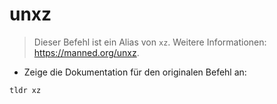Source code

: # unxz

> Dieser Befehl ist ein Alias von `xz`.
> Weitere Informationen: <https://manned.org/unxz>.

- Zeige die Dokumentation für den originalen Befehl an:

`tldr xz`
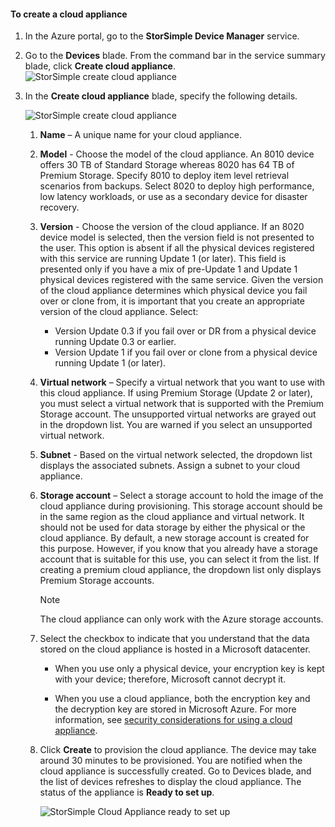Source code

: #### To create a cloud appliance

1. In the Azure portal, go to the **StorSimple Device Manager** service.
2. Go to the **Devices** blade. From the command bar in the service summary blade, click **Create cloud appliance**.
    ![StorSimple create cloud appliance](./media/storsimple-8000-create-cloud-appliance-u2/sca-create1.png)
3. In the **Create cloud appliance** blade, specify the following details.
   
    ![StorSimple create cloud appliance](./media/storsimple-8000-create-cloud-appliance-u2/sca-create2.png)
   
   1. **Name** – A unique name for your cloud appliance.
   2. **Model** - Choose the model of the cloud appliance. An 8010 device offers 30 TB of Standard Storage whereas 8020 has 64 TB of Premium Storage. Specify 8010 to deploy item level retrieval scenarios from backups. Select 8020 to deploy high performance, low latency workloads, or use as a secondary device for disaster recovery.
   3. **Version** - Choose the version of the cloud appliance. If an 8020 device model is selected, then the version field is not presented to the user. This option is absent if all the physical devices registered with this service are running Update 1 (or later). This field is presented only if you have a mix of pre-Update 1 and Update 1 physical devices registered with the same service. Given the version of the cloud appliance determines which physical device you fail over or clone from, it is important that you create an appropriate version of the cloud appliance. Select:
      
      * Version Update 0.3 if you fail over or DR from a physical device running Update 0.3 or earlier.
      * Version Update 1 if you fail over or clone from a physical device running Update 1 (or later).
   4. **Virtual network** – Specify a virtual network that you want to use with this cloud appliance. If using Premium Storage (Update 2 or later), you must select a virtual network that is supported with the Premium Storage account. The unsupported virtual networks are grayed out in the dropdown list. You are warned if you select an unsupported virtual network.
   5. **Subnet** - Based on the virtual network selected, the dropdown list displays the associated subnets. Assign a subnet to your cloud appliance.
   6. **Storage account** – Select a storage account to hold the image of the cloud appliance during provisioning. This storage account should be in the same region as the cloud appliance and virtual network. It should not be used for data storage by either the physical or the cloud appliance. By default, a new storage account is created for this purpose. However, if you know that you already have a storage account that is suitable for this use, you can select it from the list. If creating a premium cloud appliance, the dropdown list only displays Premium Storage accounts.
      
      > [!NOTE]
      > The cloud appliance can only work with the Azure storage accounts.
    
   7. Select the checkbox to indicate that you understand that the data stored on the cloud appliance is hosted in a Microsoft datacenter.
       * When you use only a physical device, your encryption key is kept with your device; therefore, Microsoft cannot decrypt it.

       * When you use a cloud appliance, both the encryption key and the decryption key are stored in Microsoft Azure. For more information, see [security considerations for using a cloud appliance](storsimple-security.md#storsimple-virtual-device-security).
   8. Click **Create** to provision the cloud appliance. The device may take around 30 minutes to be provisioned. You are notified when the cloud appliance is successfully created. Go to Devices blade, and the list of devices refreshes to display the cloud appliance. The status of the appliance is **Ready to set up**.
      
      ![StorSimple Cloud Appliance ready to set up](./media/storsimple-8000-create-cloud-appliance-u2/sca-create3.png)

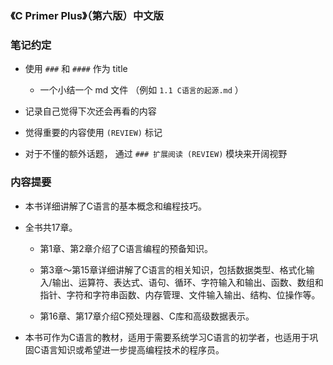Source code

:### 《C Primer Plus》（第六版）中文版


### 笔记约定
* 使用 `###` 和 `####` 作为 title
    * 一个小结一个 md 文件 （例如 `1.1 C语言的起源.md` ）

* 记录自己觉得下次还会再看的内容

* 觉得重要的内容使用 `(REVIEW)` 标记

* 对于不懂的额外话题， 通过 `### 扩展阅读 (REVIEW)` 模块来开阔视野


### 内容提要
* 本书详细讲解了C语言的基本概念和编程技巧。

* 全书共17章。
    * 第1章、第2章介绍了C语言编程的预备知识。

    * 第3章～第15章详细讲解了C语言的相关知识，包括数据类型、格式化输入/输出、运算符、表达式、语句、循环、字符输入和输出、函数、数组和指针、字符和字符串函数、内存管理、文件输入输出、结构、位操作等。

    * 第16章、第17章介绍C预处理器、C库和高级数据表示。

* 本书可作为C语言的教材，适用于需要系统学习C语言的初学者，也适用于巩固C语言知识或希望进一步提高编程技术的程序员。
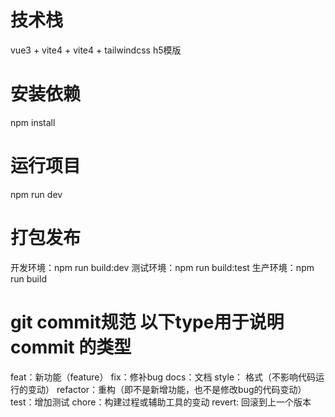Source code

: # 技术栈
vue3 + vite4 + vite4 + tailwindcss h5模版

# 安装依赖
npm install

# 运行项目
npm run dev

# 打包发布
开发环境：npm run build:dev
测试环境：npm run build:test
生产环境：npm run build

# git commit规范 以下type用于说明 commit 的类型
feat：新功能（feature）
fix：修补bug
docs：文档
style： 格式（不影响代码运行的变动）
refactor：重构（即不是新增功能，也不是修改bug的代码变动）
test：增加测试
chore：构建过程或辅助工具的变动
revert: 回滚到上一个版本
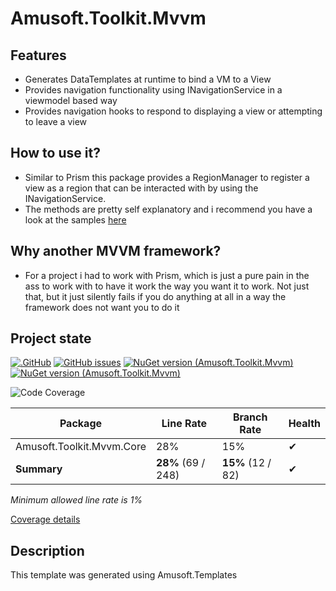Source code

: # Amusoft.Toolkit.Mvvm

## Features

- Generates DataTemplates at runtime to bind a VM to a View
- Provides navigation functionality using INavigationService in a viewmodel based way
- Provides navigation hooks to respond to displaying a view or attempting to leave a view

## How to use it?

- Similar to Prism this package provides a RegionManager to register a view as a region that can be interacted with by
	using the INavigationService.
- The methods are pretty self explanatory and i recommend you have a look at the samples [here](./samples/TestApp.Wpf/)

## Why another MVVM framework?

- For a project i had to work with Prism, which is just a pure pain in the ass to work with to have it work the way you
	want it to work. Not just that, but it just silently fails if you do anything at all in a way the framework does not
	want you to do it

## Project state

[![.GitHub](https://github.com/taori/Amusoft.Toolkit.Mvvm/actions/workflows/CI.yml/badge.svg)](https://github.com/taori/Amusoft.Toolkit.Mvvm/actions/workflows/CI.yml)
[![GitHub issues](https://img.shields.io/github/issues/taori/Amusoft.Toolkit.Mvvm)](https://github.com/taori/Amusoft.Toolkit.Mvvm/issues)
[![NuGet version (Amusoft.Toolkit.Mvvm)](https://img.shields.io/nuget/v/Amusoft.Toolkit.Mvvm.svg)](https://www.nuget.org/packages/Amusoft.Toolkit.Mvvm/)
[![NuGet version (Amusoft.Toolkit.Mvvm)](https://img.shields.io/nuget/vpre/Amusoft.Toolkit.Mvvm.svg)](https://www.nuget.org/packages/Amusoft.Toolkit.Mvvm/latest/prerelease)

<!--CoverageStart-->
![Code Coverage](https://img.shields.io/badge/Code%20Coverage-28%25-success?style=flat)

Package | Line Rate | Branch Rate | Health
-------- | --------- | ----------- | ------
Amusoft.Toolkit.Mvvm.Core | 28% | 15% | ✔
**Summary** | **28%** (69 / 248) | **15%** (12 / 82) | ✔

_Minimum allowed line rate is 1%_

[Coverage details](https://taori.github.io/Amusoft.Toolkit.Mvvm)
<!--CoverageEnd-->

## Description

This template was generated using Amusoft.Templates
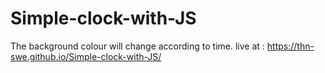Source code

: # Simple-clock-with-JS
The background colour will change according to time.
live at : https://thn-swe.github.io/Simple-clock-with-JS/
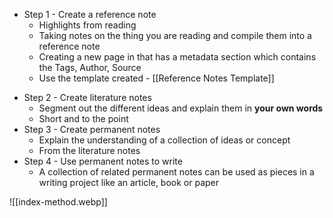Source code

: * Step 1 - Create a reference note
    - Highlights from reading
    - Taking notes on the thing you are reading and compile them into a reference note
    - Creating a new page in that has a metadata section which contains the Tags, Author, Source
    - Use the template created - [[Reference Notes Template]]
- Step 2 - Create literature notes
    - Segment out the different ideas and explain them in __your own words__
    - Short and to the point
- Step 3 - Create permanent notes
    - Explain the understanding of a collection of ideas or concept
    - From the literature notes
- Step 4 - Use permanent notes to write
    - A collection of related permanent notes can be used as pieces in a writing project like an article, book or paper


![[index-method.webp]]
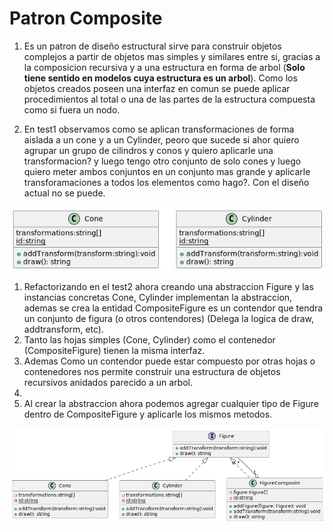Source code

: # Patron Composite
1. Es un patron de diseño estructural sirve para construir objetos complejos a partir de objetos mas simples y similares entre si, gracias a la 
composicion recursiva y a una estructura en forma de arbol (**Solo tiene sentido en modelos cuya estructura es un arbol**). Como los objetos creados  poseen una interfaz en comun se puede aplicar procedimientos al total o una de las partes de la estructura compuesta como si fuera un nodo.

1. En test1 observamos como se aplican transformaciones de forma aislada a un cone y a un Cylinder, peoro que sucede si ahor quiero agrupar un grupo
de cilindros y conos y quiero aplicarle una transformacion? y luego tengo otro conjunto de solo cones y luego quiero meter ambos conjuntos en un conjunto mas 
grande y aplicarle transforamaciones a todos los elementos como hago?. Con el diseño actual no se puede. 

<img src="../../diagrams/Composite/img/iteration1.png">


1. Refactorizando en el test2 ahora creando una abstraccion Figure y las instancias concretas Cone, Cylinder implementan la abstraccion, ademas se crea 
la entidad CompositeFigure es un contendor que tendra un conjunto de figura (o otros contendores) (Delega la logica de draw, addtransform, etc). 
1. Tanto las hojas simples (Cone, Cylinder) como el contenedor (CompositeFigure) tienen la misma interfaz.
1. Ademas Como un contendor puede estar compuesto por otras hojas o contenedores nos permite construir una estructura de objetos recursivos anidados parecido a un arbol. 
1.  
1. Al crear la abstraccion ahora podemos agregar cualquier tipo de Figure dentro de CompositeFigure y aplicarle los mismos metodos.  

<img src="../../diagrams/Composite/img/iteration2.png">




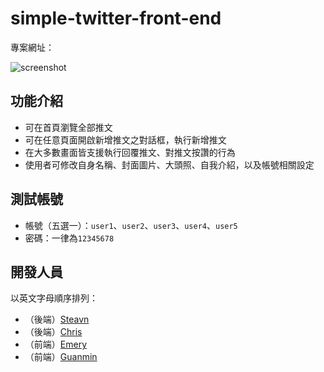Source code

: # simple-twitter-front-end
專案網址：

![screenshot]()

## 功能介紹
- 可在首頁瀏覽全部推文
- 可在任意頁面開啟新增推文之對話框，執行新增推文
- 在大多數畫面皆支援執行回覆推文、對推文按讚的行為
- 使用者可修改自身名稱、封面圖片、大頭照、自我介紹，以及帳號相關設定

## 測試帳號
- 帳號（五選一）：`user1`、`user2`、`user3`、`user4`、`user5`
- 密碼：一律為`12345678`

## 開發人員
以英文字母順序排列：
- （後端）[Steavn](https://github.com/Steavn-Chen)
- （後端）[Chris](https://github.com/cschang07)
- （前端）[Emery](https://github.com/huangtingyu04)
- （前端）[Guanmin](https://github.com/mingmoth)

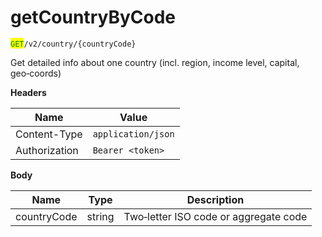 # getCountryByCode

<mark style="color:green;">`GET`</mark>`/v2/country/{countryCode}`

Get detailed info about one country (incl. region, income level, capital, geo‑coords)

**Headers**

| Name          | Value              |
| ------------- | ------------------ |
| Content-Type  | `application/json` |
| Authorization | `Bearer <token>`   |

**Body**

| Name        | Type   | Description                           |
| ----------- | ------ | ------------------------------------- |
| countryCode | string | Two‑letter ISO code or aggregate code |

**Problem to solve:**
Above, find the line holding "生产环境：npm run build" and the line holding "## Why another MVVM framework?". Print exactly those two lines and every line between them, but no pictures.

**Your solution:**
生产环境：npm run build

# git commit规范 以下type用于说明 commit 的类型
feat：新功能（feature）
fix：修补bug
docs：文档
style： 格式（不影响代码运行的变动）
refactor：重构（即不是新增功能，也不是修改bug的代码变动）
test：增加测试
chore：构建过程或辅助工具的变动
revert: 回滚到上一个版本
Source code

: # Amusoft.Toolkit.Mvvm

## Features

- Generates DataTemplates at runtime to bind a VM to a View
- Provides navigation functionality using INavigationService in a viewmodel based way
- Provides navigation hooks to respond to displaying a view or attempting to leave a view

## How to use it?

- Similar to Prism this package provides a RegionManager to register a view as a region that can be interacted with by
	using the INavigationService.
- The methods are pretty self explanatory and i recommend you have a look at the samples [here](./samples/TestApp.Wpf/)

## Why another MVVM framework?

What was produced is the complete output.